Can you quote exactly the stretch of lines from the one with "3. **Real-Time Validation:**" through the final line of the material, both ends included?
_ _ _ _
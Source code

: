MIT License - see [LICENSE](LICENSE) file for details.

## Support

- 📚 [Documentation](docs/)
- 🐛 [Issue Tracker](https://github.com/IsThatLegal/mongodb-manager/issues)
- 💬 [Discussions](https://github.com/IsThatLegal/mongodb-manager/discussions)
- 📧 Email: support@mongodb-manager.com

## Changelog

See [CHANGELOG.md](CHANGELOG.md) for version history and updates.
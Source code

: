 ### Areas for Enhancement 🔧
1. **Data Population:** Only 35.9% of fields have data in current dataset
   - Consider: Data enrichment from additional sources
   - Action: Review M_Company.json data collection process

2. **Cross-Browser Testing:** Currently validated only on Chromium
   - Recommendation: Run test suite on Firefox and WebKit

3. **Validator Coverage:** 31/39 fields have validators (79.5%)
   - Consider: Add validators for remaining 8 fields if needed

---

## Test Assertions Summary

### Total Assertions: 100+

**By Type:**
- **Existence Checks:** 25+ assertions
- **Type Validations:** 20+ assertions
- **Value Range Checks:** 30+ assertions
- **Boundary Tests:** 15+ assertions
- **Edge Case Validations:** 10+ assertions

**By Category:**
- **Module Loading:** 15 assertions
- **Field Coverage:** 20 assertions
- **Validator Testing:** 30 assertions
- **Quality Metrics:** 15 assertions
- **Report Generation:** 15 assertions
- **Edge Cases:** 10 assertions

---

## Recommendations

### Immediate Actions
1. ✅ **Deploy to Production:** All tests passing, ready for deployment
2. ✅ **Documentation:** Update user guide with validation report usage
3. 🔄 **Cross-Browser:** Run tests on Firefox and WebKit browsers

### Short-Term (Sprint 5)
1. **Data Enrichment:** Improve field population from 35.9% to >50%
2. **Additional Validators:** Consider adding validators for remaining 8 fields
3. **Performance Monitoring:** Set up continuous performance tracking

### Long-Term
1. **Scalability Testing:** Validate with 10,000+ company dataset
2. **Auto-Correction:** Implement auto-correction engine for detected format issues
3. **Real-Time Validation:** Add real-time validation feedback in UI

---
_ _ _ _
RESPONSE AREA:
3. **Real-Time Validation:** Add real-time validation feedback in UI

---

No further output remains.